_PROBLEM DESCRIPTION_: What are the lines, copied exactly, from the one containing "- **Additional Comments**: Images" through the last line of the records below, both included?

--- SUPPLIED ENTRIES Enclosed Below ---

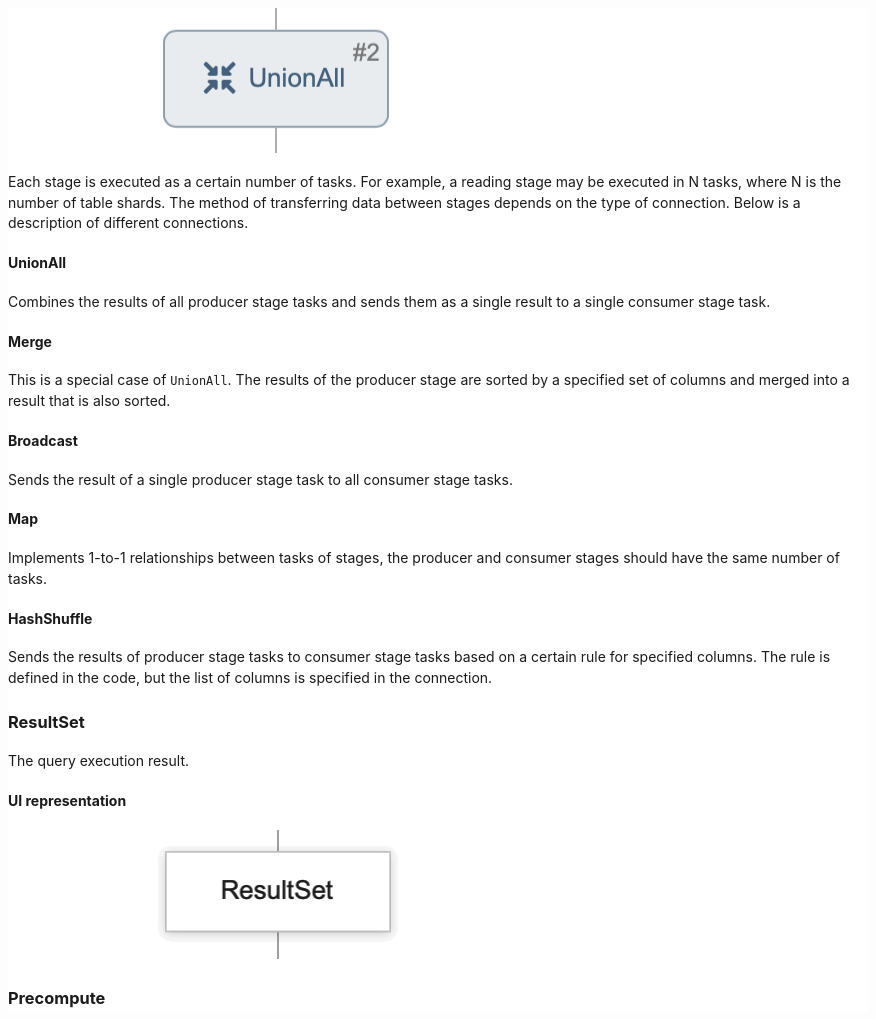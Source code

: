 ![connection](_assets/connection.png)

Each stage is executed as a certain number of tasks. For example, a reading stage may be executed in N tasks, where N is the number of table shards. The method of transferring data between stages depends on the type of connection. Below is a description of different connections.

#### UnionAll

Combines the results of all producer stage tasks and sends them as a single result to a single consumer stage task.

#### Merge

This is a special case of `UnionAll`. The results of the producer stage are sorted by a specified set of columns and merged into a result that is also sorted.

#### Broadcast

Sends the result of a single producer stage task to all consumer stage tasks.

#### Map

Implements 1-to-1 relationships between tasks of stages, the producer and consumer stages should have the same number of tasks.

#### HashShuffle

Sends the results of producer stage tasks to consumer stage tasks based on a certain rule for specified columns. The rule is defined in the code, but the list of columns is specified in the connection.

### ResultSet

The query execution result.

#### UI representation

![resultset](_assets/resultset.png)

### Precompute
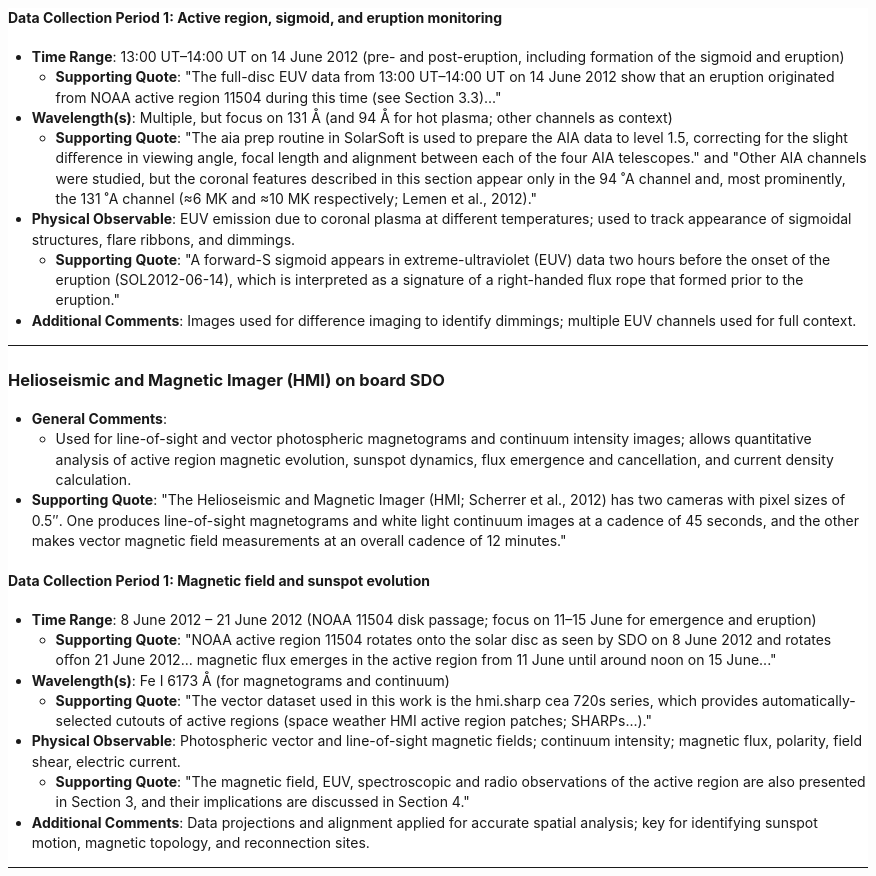 #### Data Collection Period 1: Active region, sigmoid, and eruption monitoring
- **Time Range**: 13:00 UT–14:00 UT on 14 June 2012 (pre- and post-eruption, including formation of the sigmoid and eruption)
  - **Supporting Quote**: "The full-disc EUV data from 13:00 UT–14:00 UT on 14 June 2012 show that an eruption originated from NOAA active region 11504 during this time (see Section 3.3)..."
- **Wavelength(s)**: Multiple, but focus on 131 Å (and 94 Å for hot plasma; other channels as context)
  - **Supporting Quote**: "The aia prep routine in SolarSoft is used to prepare the AIA data to level 1.5, correcting for the slight diﬀerence in viewing angle, focal length and alignment between each of the four AIA telescopes." and "Other AIA channels were studied, but the coronal features described in this section appear only in the 94 ˚A channel and, most prominently, the 131 ˚A channel (≈6 MK and ≈10 MK respectively; Lemen et al., 2012)."
- **Physical Observable**: EUV emission due to coronal plasma at different temperatures; used to track appearance of sigmoidal structures, flare ribbons, and dimmings.
  - **Supporting Quote**: "A forward-S sigmoid appears in extreme-ultraviolet (EUV) data two hours before the onset of the eruption (SOL2012-06-14), which is interpreted as a signature of a right-handed ﬂux rope that formed prior to the eruption."
- **Additional Comments**: Images used for difference imaging to identify dimmings; multiple EUV channels used for full context.

---

### Helioseismic and Magnetic Imager (HMI) on board SDO
- **General Comments**:
  - Used for line-of-sight and vector photospheric magnetograms and continuum intensity images; allows quantitative analysis of active region magnetic evolution, sunspot dynamics, flux emergence and cancellation, and current density calculation.
- **Supporting Quote**: "The Helioseismic and Magnetic Imager (HMI; Scherrer et al., 2012) has two cameras with pixel sizes of 0.5′′. One produces line-of-sight magnetograms and white light continuum images at a cadence of 45 seconds, and the other makes vector magnetic ﬁeld measurements at an overall cadence of 12 minutes."

#### Data Collection Period 1: Magnetic field and sunspot evolution
- **Time Range**: 8 June 2012 – 21 June 2012 (NOAA 11504 disk passage; focus on 11–15 June for emergence and eruption)
  - **Supporting Quote**: "NOAA active region 11504 rotates onto the solar disc as seen by SDO on 8 June 2012 and rotates oﬀon 21 June 2012... magnetic ﬂux emerges in the active region from 11 June until around noon on 15 June..."
- **Wavelength(s)**: Fe I 6173 Å (for magnetograms and continuum)
  - **Supporting Quote**: "The vector dataset used in this work is the hmi.sharp cea 720s series, which provides automatically-selected cutouts of active regions (space weather HMI active region patches; SHARPs...)."
- **Physical Observable**: Photospheric vector and line-of-sight magnetic fields; continuum intensity; magnetic flux, polarity, field shear, electric current.
  - **Supporting Quote**: "The magnetic ﬁeld, EUV, spectroscopic and radio observations of the active region are also presented in Section 3, and their implications are discussed in Section 4."
- **Additional Comments**: Data projections and alignment applied for accurate spatial analysis; key for identifying sunspot motion, magnetic topology, and reconnection sites.

---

--- End of Enclosed SUPPLIED ENTRIES ---

_SOLUTION TO THE EXERCISE_:
- **Additional Comments**: Images used for difference imaging to identify dimmings; multiple EUV channels used for full context.

---

### Helioseismic and Magnetic Imager (HMI) on board SDO
- **General Comments**:
  - Used for line-of-sight and vector photospheric magnetograms and continuum intensity images; allows quantitative analysis of active region magnetic evolution, sunspot dynamics, flux emergence and cancellation, and current density calculation.
- **Supporting Quote**: "The Helioseismic and Magnetic Imager (HMI; Scherrer et al., 2012) has two cameras with pixel sizes of 0.5′′. One produces line-of-sight magnetograms and white light continuum images at a cadence of 45 seconds, and the other makes vector magnetic ﬁeld measurements at an overall cadence of 12 minutes."

#### Data Collection Period 1: Magnetic field and sunspot evolution
- **Time Range**: 8 June 2012 – 21 June 2012 (NOAA 11504 disk passage; focus on 11–15 June for emergence and eruption)
  - **Supporting Quote**: "NOAA active region 11504 rotates onto the solar disc as seen by SDO on 8 June 2012 and rotates oﬀon 21 June 2012... magnetic ﬂux emerges in the active region from 11 June until around noon on 15 June..."
- **Wavelength(s)**: Fe I 6173 Å (for magnetograms and continuum)
  - **Supporting Quote**: "The vector dataset used in this work is the hmi.sharp cea 720s series, which provides automatically-selected cutouts of active regions (space weather HMI active region patches; SHARPs...)."
- **Physical Observable**: Photospheric vector and line-of-sight magnetic fields; continuum intensity; magnetic flux, polarity, field shear, electric current.
  - **Supporting Quote**: "The magnetic ﬁeld, EUV, spectroscopic and radio observations of the active region are also presented in Section 3, and their implications are discussed in Section 4."
- **Additional Comments**: Data projections and alignment applied for accurate spatial analysis; key for identifying sunspot motion, magnetic topology, and reconnection sites.

---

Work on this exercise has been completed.